-- Excerpted records follows --

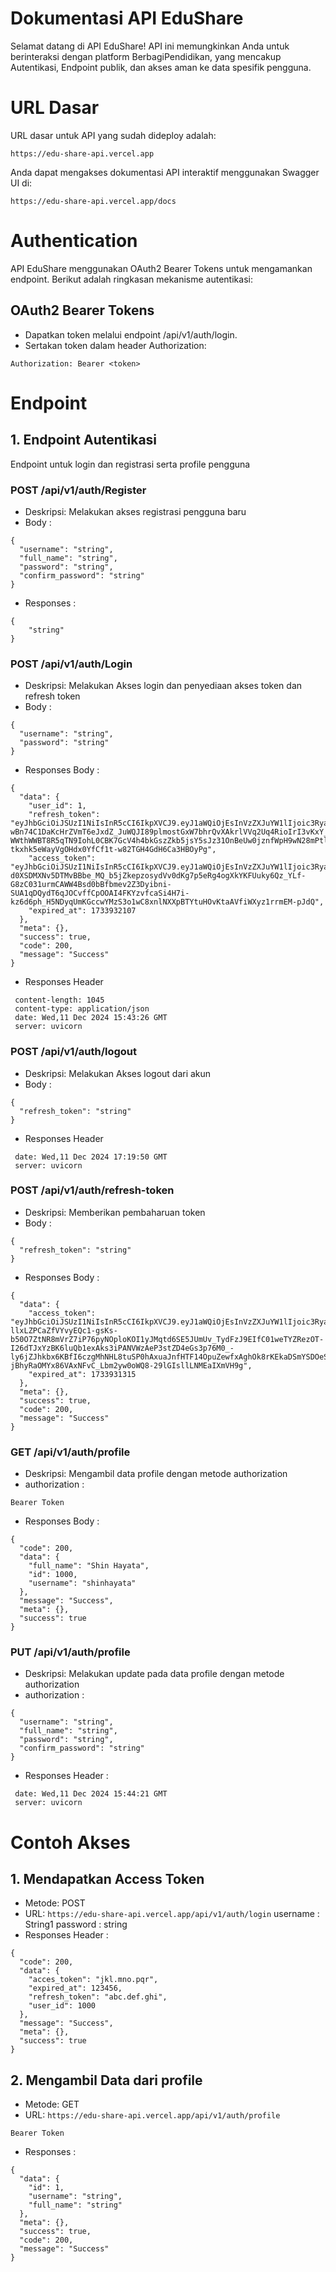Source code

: # Dokumentasi API EduShare
Selamat datang di API EduShare! API ini memungkinkan Anda untuk berinteraksi dengan platform BerbagiPendidikan, yang mencakup Autentikasi, Endpoint publik, dan akses aman ke data spesifik pengguna.

# URL Dasar
URL dasar untuk API yang sudah dideploy adalah: 
```
https://edu-share-api.vercel.app
```
Anda dapat mengakses dokumentasi API interaktif menggunakan Swagger UI di:
```
https://edu-share-api.vercel.app/docs
```
# Authentication
API EduShare menggunakan OAuth2 Bearer Tokens untuk mengamankan endpoint. Berikut adalah ringkasan mekanisme autentikasi:
## OAuth2 Bearer Tokens
- Dapatkan token melalui endpoint /api/v1/auth/login.
- Sertakan token dalam header Authorization:
```
Authorization: Bearer <token>
```
# Endpoint
## 1. Endpoint Autentikasi 
Endpoint untuk login dan registrasi serta profile pengguna
### POST /api/v1/auth/Register
- Deskripsi: Melakukan akses registrasi pengguna baru
- Body :
```
{
  "username": "string",
  "full_name": "string",
  "password": "string",
  "confirm_password": "string"
}
```
- Responses :
```
{
	"string"
}
```
### POST /api/v1/auth/Login
- Deskripsi: Melakukan Akses login dan penyediaan akses token dan refresh token
- Body :
```
{
  "username": "string",
  "password": "string"
}
```
- Responses Body :
```
{
  "data": {
    "user_id": 1,
    "refresh_token": "eyJhbGciOiJSUzI1NiIsInR5cCI6IkpXVCJ9.eyJ1aWQiOjEsInVzZXJuYW1lIjoic3RyaW5nIiwiaWF0IjoxNzMzOTMxODA3fQ.OjBcnZRZm38Wx8rX0vdcJBJYcVAU11UOTKqmKPnphIIV-wBn74C1DaKcHrZVmT6eJxdZ_JuWQJI89plmostGxW7bhrQvXAkrlVVq2Uq4RioIrI3vKxY_2icwsPXAqoxfAzZmKMh4l67ZTR6qlHN-WWthWWBT8R5qTN9IohL0CBK7GcV4h4bkGszZkb5jsY5sJz31OnBeUw0jznfWpH9wN28mPtlQcQw3r6dahZOpqWxBis3Y9Ye5ph_MIMOuE9R9iEVG_P1nKwXzXvsKBMFp4JCbzwJjsQezHhR0WbtrU-tkxhk5eWayVgOHdx0YfCf1t-w82TGH4GdH6Ca3HBOyPg",
    "access_token": "eyJhbGciOiJSUzI1NiIsInR5cCI6IkpXVCJ9.eyJ1aWQiOjEsInVzZXJuYW1lIjoic3RyaW5nIiwiaWF0IjoxNzMzOTMxODA3LCJleHAiOjE3MzM5MzIxMDd9.OenlCUjhpTr7PbNquw0udF_gAuTsZuDdat_4CPgFbFa2J016dcOvmx7nmuINmHzihKn_2cskCELVxhjyikNX0xb5y76dYIz7nESHCAXuJ9C0OYTqn6uOsKGOV3ZKzwZp4zi-d0XSDMXNv5DTMvBBbe_MQ_b5jZkepzosydVv0dKg7p5eRg4ogXkYKFUuky6Qz_YLf-G8zC031urmCAWW4Bsd0bBfbmev2Z3Dyibni-SUA1qDQydT6qJOCvffCpOOAI4FKYzvfcaSi4H7i-kz6d6ph_H5NDyqUmKGccwYMzS3o1wC8xnlNXXpBTYtuHOvKtaAVfiWXyz1rrmEM-pJdQ",
    "expired_at": 1733932107
  },
  "meta": {},
  "success": true,
  "code": 200,
  "message": "Success"
}
```
- Responses Header
```
 content-length: 1045 
 content-type: application/json 
 date: Wed,11 Dec 2024 15:43:26 GMT 
 server: uvicorn 
```
### POST /api/v1/auth/logout
- Deskripsi: Melakukan Akses logout dari akun
- Body :
```
{
  "refresh_token": "string"
}
```
- Responses Header
```
 date: Wed,11 Dec 2024 17:19:50 GMT 
 server: uvicorn 
```
### POST /api/v1/auth/refresh-token
- Deskripsi: Memberikan pembaharuan token
- Body :
```
{
  "refresh_token": "string"
}
```
- Responses Body : 
```
{
  "data": {
    "access_token": "eyJhbGciOiJSUzI1NiIsInR5cCI6IkpXVCJ9.eyJ1aWQiOjEsInVzZXJuYW1lIjoic3RyaW5nIiwiZXhwIjoxNzMzOTMxMzE1LCJpYXQiOjE3MzM5MzEwMTV9.QXgANlDpH4cveDO4GMYtP25ntZt26eYv4Geyv2fR7Gni-llxLZPCaZfVYvyEQc1-gsKs-b50O7ZtNR8mVrZ7iP76pyNOploKOI1yJMqtd6SE5JUmUv_TydFzJ9EIfC01weTYZRezOT-I26dTJxYzBK6luQb1exAks3iPANVWzAeP3stZD4eGs3p76M0_-ly6jZJhkbx6KBfI6czgMhNHL8tuSP0hAxuaJnfHTF14OpuZewfxAghOk8rKEkaDSmYSDOeSK8m9dY6TQKlnInIthge3Pf9scila8-jBhyRaOMYx86VAxNFvC_Lbm2yw0oWQ8-29lGIsllLNMEaIXmVH9g",
    "expired_at": 1733931315
  },
  "meta": {},
  "success": true,
  "code": 200,
  "message": "Success"
}
```
### GET /api/v1/auth/profile
- Deskripsi: Mengambil data profile dengan metode authorization
- authorization :
```
Bearer Token
```
- Responses Body : 
```
{
  "code": 200,
  "data": {
    "full_name": "Shin Hayata",
    "id": 1000,
    "username": "shinhayata"
  },
  "message": "Success",
  "meta": {},
  "success": true
}
```
### PUT /api/v1/auth/profile
- Deskripsi: Melakukan update pada data profile dengan metode authorization
- authorization :
```
{
  "username": "string",
  "full_name": "string",
  "password": "string",
  "confirm_password": "string"
}
```
- Responses Header : 
```
 date: Wed,11 Dec 2024 15:44:21 GMT 
 server: uvicorn 
```

# Contoh Akses 
## 1. Mendapatkan Access Token
- Metode: POST
- URL: ``` https://edu-share-api.vercel.app/api/v1/auth/login ```
username : String1
password : string
- Responses Header : 
```
{
  "code": 200,
  "data": {
    "acces_token": "jkl.mno.pqr",
    "expired_at": 123456,
    "refresh_token": "abc.def.ghi",
    "user_id": 1000
  },
  "message": "Success",
  "meta": {},
  "success": true
}
```
## 2. Mengambil Data dari profile
- Metode: GET
- URL: ``` https://edu-share-api.vercel.app/api/v1/auth/profile ```
```
Bearer Token
```
- Responses : 
```
{
  "data": {
    "id": 1,
    "username": "string",
    "full_name": "string"
  },
  "meta": {},
  "success": true,
  "code": 200,
  "message": "Success"
}
```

-- Excerpted records concluded --

● Brief
Reproduce all of the entries above word for word, but leave out their pictures.

● Expected answer
Source code

: # Dokumentasi API EduShare
Selamat datang di API EduShare! API ini memungkinkan Anda untuk berinteraksi dengan platform BerbagiPendidikan, yang mencakup Autentikasi, Endpoint publik, dan akses aman ke data spesifik pengguna.

# URL Dasar
URL dasar untuk API yang sudah dideploy adalah: 
```
https://edu-share-api.vercel.app
```
Anda dapat mengakses dokumentasi API interaktif menggunakan Swagger UI di:
```
https://edu-share-api.vercel.app/docs
```
# Authentication
API EduShare menggunakan OAuth2 Bearer Tokens untuk mengamankan endpoint. Berikut adalah ringkasan mekanisme autentikasi:
## OAuth2 Bearer Tokens
- Dapatkan token melalui endpoint /api/v1/auth/login.
- Sertakan token dalam header Authorization:
```
Authorization: Bearer <token>
```
# Endpoint
## 1. Endpoint Autentikasi 
Endpoint untuk login dan registrasi serta profile pengguna
### POST /api/v1/auth/Register
- Deskripsi: Melakukan akses registrasi pengguna baru
- Body :
```
{
  "username": "string",
  "full_name": "string",
  "password": "string",
  "confirm_password": "string"
}
```
- Responses :
```
{
	"string"
}
```
### POST /api/v1/auth/Login
- Deskripsi: Melakukan Akses login dan penyediaan akses token dan refresh token
- Body :
```
{
  "username": "string",
  "password": "string"
}
```
- Responses Body :
```
{
  "data": {
    "user_id": 1,
    "refresh_token": "eyJhbGciOiJSUzI1NiIsInR5cCI6IkpXVCJ9.eyJ1aWQiOjEsInVzZXJuYW1lIjoic3RyaW5nIiwiaWF0IjoxNzMzOTMxODA3fQ.OjBcnZRZm38Wx8rX0vdcJBJYcVAU11UOTKqmKPnphIIV-wBn74C1DaKcHrZVmT6eJxdZ_JuWQJI89plmostGxW7bhrQvXAkrlVVq2Uq4RioIrI3vKxY_2icwsPXAqoxfAzZmKMh4l67ZTR6qlHN-WWthWWBT8R5qTN9IohL0CBK7GcV4h4bkGszZkb5jsY5sJz31OnBeUw0jznfWpH9wN28mPtlQcQw3r6dahZOpqWxBis3Y9Ye5ph_MIMOuE9R9iEVG_P1nKwXzXvsKBMFp4JCbzwJjsQezHhR0WbtrU-tkxhk5eWayVgOHdx0YfCf1t-w82TGH4GdH6Ca3HBOyPg",
    "access_token": "eyJhbGciOiJSUzI1NiIsInR5cCI6IkpXVCJ9.eyJ1aWQiOjEsInVzZXJuYW1lIjoic3RyaW5nIiwiaWF0IjoxNzMzOTMxODA3LCJleHAiOjE3MzM5MzIxMDd9.OenlCUjhpTr7PbNquw0udF_gAuTsZuDdat_4CPgFbFa2J016dcOvmx7nmuINmHzihKn_2cskCELVxhjyikNX0xb5y76dYIz7nESHCAXuJ9C0OYTqn6uOsKGOV3ZKzwZp4zi-d0XSDMXNv5DTMvBBbe_MQ_b5jZkepzosydVv0dKg7p5eRg4ogXkYKFUuky6Qz_YLf-G8zC031urmCAWW4Bsd0bBfbmev2Z3Dyibni-SUA1qDQydT6qJOCvffCpOOAI4FKYzvfcaSi4H7i-kz6d6ph_H5NDyqUmKGccwYMzS3o1wC8xnlNXXpBTYtuHOvKtaAVfiWXyz1rrmEM-pJdQ",
    "expired_at": 1733932107
  },
  "meta": {},
  "success": true,
  "code": 200,
  "message": "Success"
}
```
- Responses Header
```
 content-length: 1045 
 content-type: application/json 
 date: Wed,11 Dec 2024 15:43:26 GMT 
 server: uvicorn 
```
### POST /api/v1/auth/logout
- Deskripsi: Melakukan Akses logout dari akun
- Body :
```
{
  "refresh_token": "string"
}
```
- Responses Header
```
 date: Wed,11 Dec 2024 17:19:50 GMT 
 server: uvicorn 
```
### POST /api/v1/auth/refresh-token
- Deskripsi: Memberikan pembaharuan token
- Body :
```
{
  "refresh_token": "string"
}
```
- Responses Body : 
```
{
  "data": {
    "access_token": "eyJhbGciOiJSUzI1NiIsInR5cCI6IkpXVCJ9.eyJ1aWQiOjEsInVzZXJuYW1lIjoic3RyaW5nIiwiZXhwIjoxNzMzOTMxMzE1LCJpYXQiOjE3MzM5MzEwMTV9.QXgANlDpH4cveDO4GMYtP25ntZt26eYv4Geyv2fR7Gni-llxLZPCaZfVYvyEQc1-gsKs-b50O7ZtNR8mVrZ7iP76pyNOploKOI1yJMqtd6SE5JUmUv_TydFzJ9EIfC01weTYZRezOT-I26dTJxYzBK6luQb1exAks3iPANVWzAeP3stZD4eGs3p76M0_-ly6jZJhkbx6KBfI6czgMhNHL8tuSP0hAxuaJnfHTF14OpuZewfxAghOk8rKEkaDSmYSDOeSK8m9dY6TQKlnInIthge3Pf9scila8-jBhyRaOMYx86VAxNFvC_Lbm2yw0oWQ8-29lGIsllLNMEaIXmVH9g",
    "expired_at": 1733931315
  },
  "meta": {},
  "success": true,
  "code": 200,
  "message": "Success"
}
```
### GET /api/v1/auth/profile
- Deskripsi: Mengambil data profile dengan metode authorization
- authorization :
```
Bearer Token
```
- Responses Body : 
```
{
  "code": 200,
  "data": {
    "full_name": "Shin Hayata",
    "id": 1000,
    "username": "shinhayata"
  },
  "message": "Success",
  "meta": {},
  "success": true
}
```
### PUT /api/v1/auth/profile
- Deskripsi: Melakukan update pada data profile dengan metode authorization
- authorization :
```
{
  "username": "string",
  "full_name": "string",
  "password": "string",
  "confirm_password": "string"
}
```
- Responses Header : 
```
 date: Wed,11 Dec 2024 15:44:21 GMT 
 server: uvicorn 
```

# Contoh Akses 
## 1. Mendapatkan Access Token
- Metode: POST
- URL: ``` https://edu-share-api.vercel.app/api/v1/auth/login ```
username : String1
password : string
- Responses Header : 
```
{
  "code": 200,
  "data": {
    "acces_token": "jkl.mno.pqr",
    "expired_at": 123456,
    "refresh_token": "abc.def.ghi",
    "user_id": 1000
  },
  "message": "Success",
  "meta": {},
  "success": true
}
```
## 2. Mengambil Data dari profile
- Metode: GET
- URL: ``` https://edu-share-api.vercel.app/api/v1/auth/profile ```
```
Bearer Token
```
- Responses : 
```
{
  "data": {
    "id": 1,
    "username": "string",
    "full_name": "string"
  },
  "meta": {},
  "success": true,
  "code": 200,
  "message": "Success"
}
```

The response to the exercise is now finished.